Material for this task

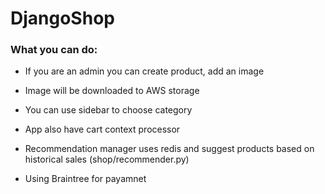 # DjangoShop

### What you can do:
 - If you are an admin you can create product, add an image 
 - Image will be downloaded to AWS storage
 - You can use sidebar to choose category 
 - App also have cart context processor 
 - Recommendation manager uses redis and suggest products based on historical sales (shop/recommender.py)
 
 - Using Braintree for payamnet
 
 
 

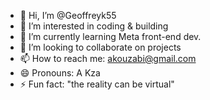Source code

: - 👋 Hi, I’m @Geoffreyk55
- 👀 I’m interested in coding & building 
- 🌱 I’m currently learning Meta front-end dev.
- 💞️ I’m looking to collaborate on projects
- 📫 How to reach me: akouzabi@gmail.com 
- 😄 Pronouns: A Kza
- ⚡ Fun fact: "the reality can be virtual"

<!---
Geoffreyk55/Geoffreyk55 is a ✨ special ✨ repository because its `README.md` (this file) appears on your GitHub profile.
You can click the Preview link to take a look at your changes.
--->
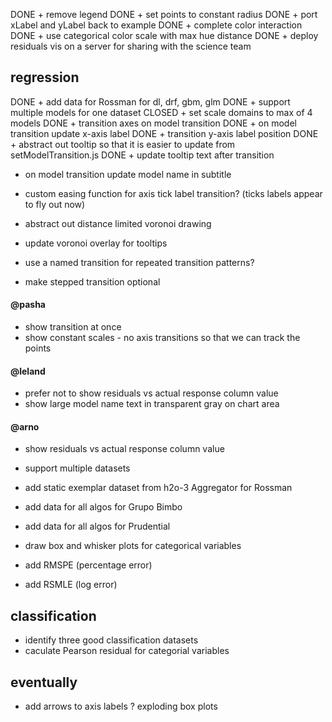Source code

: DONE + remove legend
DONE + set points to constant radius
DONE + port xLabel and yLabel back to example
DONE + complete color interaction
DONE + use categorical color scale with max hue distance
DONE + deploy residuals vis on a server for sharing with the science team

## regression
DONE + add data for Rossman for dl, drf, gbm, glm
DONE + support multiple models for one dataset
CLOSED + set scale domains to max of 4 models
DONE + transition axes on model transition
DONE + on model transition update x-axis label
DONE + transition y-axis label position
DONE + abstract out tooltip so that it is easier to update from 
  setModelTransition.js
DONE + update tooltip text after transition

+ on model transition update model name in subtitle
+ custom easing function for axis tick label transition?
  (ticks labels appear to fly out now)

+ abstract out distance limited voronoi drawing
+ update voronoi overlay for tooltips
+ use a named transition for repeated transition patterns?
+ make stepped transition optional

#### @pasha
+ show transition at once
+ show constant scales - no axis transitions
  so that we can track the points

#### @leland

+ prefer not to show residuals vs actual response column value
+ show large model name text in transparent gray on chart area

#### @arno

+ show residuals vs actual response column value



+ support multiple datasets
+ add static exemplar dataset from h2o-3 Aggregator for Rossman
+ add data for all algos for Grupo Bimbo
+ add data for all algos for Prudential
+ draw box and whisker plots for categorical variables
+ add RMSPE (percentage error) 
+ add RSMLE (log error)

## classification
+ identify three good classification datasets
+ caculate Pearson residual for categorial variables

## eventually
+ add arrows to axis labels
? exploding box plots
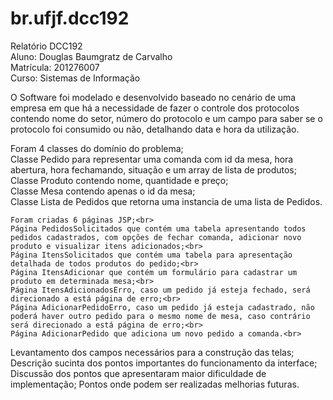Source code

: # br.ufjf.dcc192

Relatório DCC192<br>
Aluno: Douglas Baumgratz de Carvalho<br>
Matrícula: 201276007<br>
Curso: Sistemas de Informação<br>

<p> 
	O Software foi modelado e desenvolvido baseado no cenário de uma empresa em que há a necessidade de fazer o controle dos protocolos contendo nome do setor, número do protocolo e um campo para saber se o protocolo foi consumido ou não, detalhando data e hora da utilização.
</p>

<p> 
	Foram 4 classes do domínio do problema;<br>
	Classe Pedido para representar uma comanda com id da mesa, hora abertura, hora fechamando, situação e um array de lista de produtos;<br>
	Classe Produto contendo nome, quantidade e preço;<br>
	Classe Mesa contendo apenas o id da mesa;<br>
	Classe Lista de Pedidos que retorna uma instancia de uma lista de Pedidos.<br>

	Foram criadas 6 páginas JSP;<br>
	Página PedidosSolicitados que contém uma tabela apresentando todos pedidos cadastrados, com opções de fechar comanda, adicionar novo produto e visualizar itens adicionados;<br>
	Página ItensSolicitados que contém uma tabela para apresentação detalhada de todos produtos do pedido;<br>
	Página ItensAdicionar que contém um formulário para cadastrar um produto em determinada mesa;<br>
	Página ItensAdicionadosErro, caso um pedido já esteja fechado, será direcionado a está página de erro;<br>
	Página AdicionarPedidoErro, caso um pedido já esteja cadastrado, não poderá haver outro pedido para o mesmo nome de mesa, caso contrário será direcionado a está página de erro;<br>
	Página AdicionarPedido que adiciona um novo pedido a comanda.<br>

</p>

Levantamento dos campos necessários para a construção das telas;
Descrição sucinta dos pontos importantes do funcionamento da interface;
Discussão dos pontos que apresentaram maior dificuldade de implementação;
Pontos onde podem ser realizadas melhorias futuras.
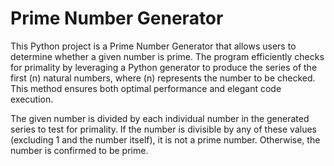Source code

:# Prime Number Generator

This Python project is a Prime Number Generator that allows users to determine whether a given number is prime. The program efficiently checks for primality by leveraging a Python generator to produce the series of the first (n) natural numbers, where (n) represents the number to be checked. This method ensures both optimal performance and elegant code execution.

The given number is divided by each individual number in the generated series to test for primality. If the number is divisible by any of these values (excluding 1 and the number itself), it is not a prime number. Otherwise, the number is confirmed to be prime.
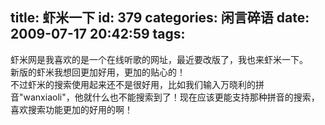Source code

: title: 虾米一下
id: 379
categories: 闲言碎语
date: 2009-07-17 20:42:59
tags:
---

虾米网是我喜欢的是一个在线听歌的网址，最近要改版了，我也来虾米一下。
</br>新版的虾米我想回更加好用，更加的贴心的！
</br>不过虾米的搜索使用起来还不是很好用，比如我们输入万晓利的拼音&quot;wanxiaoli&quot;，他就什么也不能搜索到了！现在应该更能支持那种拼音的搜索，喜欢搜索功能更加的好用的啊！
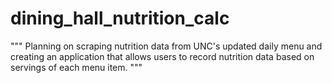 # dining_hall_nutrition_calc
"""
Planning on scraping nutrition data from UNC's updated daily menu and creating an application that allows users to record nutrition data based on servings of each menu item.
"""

What is needed
Your copy must repeat the data word for word and show none of its images.

Solution
 # DjangoShop

### What you can do:
 - If you are an admin you can create product, add an image 
 - Image will be downloaded to AWS storage
 - You can use sidebar to choose category 
 - App also have cart context processor 
 - Recommendation manager uses redis and suggest products based on historical sales (shop/recommender.py)
 
 - Using Braintree for payamnet
 
 
 

Source code

: - 👋 Hi, I’m @Geoffreyk55
- 👀 I’m interested in coding & building 
- 🌱 I’m currently learning Meta front-end dev.
- 💞️ I’m looking to collaborate on projects
- 📫 How to reach me: akouzabi@gmail.com 
- 😄 Pronouns: A Kza
- ⚡ Fun fact: "the reality can be virtual"

<!---
Geoffreyk55/Geoffreyk55 is a ✨ special ✨ repository because its `README.md` (this file) appears on your GitHub profile.
You can click the Preview link to take a look at your changes.
--->
Source code

: DONE + remove legend
DONE + set points to constant radius
DONE + port xLabel and yLabel back to example
DONE + complete color interaction
DONE + use categorical color scale with max hue distance
DONE + deploy residuals vis on a server for sharing with the science team

## regression
DONE + add data for Rossman for dl, drf, gbm, glm
DONE + support multiple models for one dataset
CLOSED + set scale domains to max of 4 models
DONE + transition axes on model transition
DONE + on model transition update x-axis label
DONE + transition y-axis label position
DONE + abstract out tooltip so that it is easier to update from 
  setModelTransition.js
DONE + update tooltip text after transition

+ on model transition update model name in subtitle
+ custom easing function for axis tick label transition?
  (ticks labels appear to fly out now)

+ abstract out distance limited voronoi drawing
+ update voronoi overlay for tooltips
+ use a named transition for repeated transition patterns?
+ make stepped transition optional

#### @pasha
+ show transition at once
+ show constant scales - no axis transitions
  so that we can track the points

#### @leland

+ prefer not to show residuals vs actual response column value
+ show large model name text in transparent gray on chart area

#### @arno

+ show residuals vs actual response column value



+ support multiple datasets
+ add static exemplar dataset from h2o-3 Aggregator for Rossman
+ add data for all algos for Grupo Bimbo
+ add data for all algos for Prudential
+ draw box and whisker plots for categorical variables
+ add RMSPE (percentage error) 
+ add RSMLE (log error)

## classification
+ identify three good classification datasets
+ caculate Pearson residual for categorial variables

## eventually
+ add arrows to axis labels
? exploding box plots
Source code

: # br.ufjf.dcc192

Relatório DCC192<br>
Aluno: Douglas Baumgratz de Carvalho<br>
Matrícula: 201276007<br>
Curso: Sistemas de Informação<br>

<p> 
	O Software foi modelado e desenvolvido baseado no cenário de uma empresa em que há a necessidade de fazer o controle dos protocolos contendo nome do setor, número do protocolo e um campo para saber se o protocolo foi consumido ou não, detalhando data e hora da utilização.
</p>

<p> 
	Foram 4 classes do domínio do problema;<br>
	Classe Pedido para representar uma comanda com id da mesa, hora abertura, hora fechamando, situação e um array de lista de produtos;<br>
	Classe Produto contendo nome, quantidade e preço;<br>
	Classe Mesa contendo apenas o id da mesa;<br>
	Classe Lista de Pedidos que retorna uma instancia de uma lista de Pedidos.<br>

	Foram criadas 6 páginas JSP;<br>
	Página PedidosSolicitados que contém uma tabela apresentando todos pedidos cadastrados, com opções de fechar comanda, adicionar novo produto e visualizar itens adicionados;<br>
	Página ItensSolicitados que contém uma tabela para apresentação detalhada de todos produtos do pedido;<br>
	Página ItensAdicionar que contém um formulário para cadastrar um produto em determinada mesa;<br>
	Página ItensAdicionadosErro, caso um pedido já esteja fechado, será direcionado a está página de erro;<br>
	Página AdicionarPedidoErro, caso um pedido já esteja cadastrado, não poderá haver outro pedido para o mesmo nome de mesa, caso contrário será direcionado a está página de erro;<br>
	Página AdicionarPedido que adiciona um novo pedido a comanda.<br>

</p>

Levantamento dos campos necessários para a construção das telas;
Descrição sucinta dos pontos importantes do funcionamento da interface;
Discussão dos pontos que apresentaram maior dificuldade de implementação;
Pontos onde podem ser realizadas melhorias futuras.
Source code

:# Prime Number Generator

This Python project is a Prime Number Generator that allows users to determine whether a given number is prime. The program efficiently checks for primality by leveraging a Python generator to produce the series of the first (n) natural numbers, where (n) represents the number to be checked. This method ensures both optimal performance and elegant code execution.

The given number is divided by each individual number in the generated series to test for primality. If the number is divisible by any of these values (excluding 1 and the number itself), it is not a prime number. Otherwise, the number is confirmed to be prime.
Source code

: title: 虾米一下
id: 379
categories: 闲言碎语
date: 2009-07-17 20:42:59
tags:
---

虾米网是我喜欢的是一个在线听歌的网址，最近要改版了，我也来虾米一下。
</br>新版的虾米我想回更加好用，更加的贴心的！
</br>不过虾米的搜索使用起来还不是很好用，比如我们输入万晓利的拼音&quot;wanxiaoli&quot;，他就什么也不能搜索到了！现在应该更能支持那种拼音的搜索，喜欢搜索功能更加的好用的啊！
 # dining_hall_nutrition_calc
"""
Planning on scraping nutrition data from UNC's updated daily menu and creating an application that allows users to record nutrition data based on servings of each menu item.
"""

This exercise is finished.